PROVIDED MATERIAL:
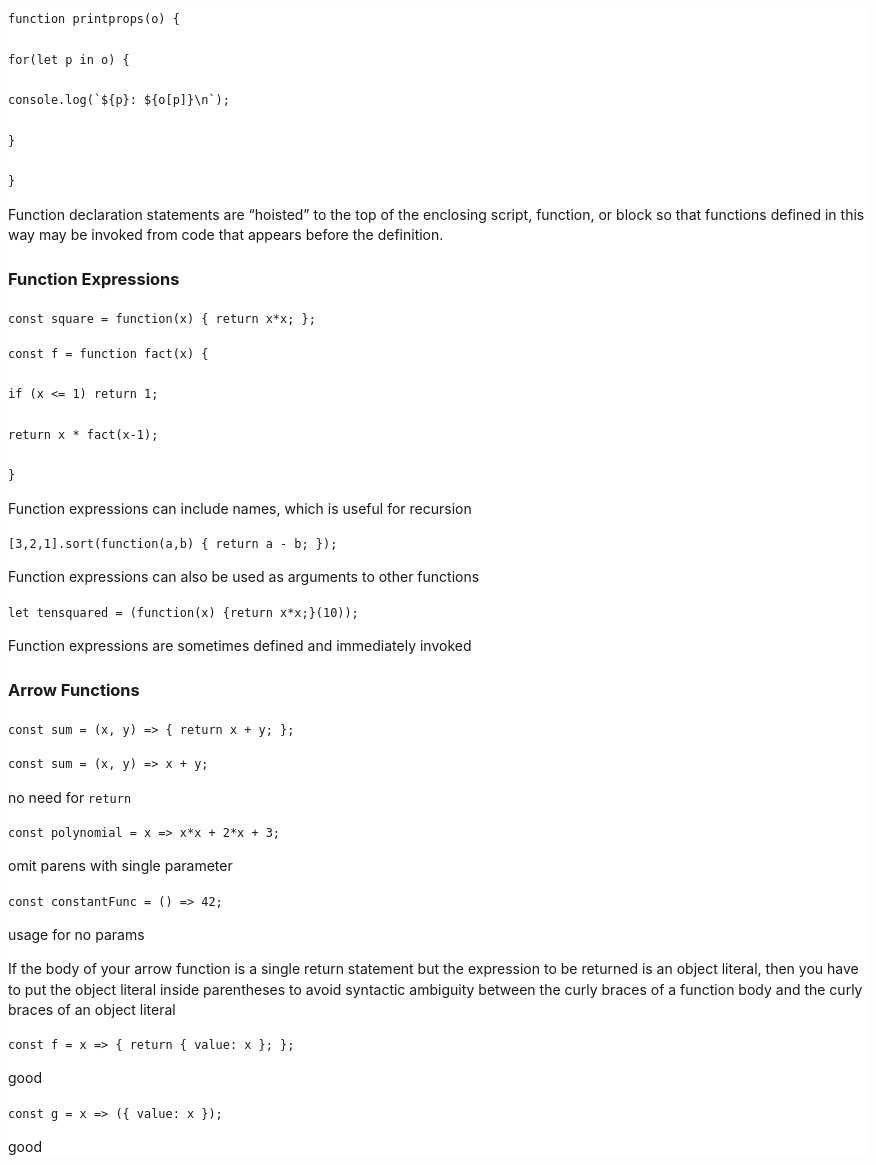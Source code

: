     function printprops(o) {

    for(let p in o) {

    console.log(`${p}: ${o[p]}\n`);

    }

    }

Function declaration statements are “hoisted” to the top of the enclosing script, function, or block so that functions defined in this way may be invoked from code that appears before the definition.

### Function Expressions

`const square = function(x) { return x*x; };`

    const f = function fact(x) {

    if (x <= 1) return 1;

    return x * fact(x-1);

    }

Function expressions can include names, which is useful for recursion

`[3,2,1].sort(function(a,b) { return a - b; });`

Function expressions can also be used as arguments to other functions

`let tensquared = (function(x) {return x*x;}(10));`

Function expressions are sometimes defined and immediately invoked

### Arrow Functions

`const sum = (x, y) => { return x + y; };`

`const sum = (x, y) => x + y;`

no need for `return`

`const polynomial = x => x*x + 2*x + 3;`

omit parens with single parameter

`const constantFunc = () => 42;`

usage for no params

If the body of your arrow function is a single return statement but the expression to be returned is an object literal, then you have to put the object literal inside parentheses to avoid syntactic ambiguity between the curly braces of a function body and the curly braces of an object literal

`const f = x => { return { value: x }; };`

good

`const g = x => ({ value: x });`

good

WHAT YOU SHOULD DO: What you return should consist solely of the lines from the one containing "omit parens with single parameter" through the end of the entries above, reproduced exactly.

EXPECTED ANSWER:
omit parens with single parameter

`const constantFunc = () => 42;`

usage for no params

If the body of your arrow function is a single return statement but the expression to be returned is an object literal, then you have to put the object literal inside parentheses to avoid syntactic ambiguity between the curly braces of a function body and the curly braces of an object literal

`const f = x => { return { value: x }; };`

good

`const g = x => ({ value: x });`

good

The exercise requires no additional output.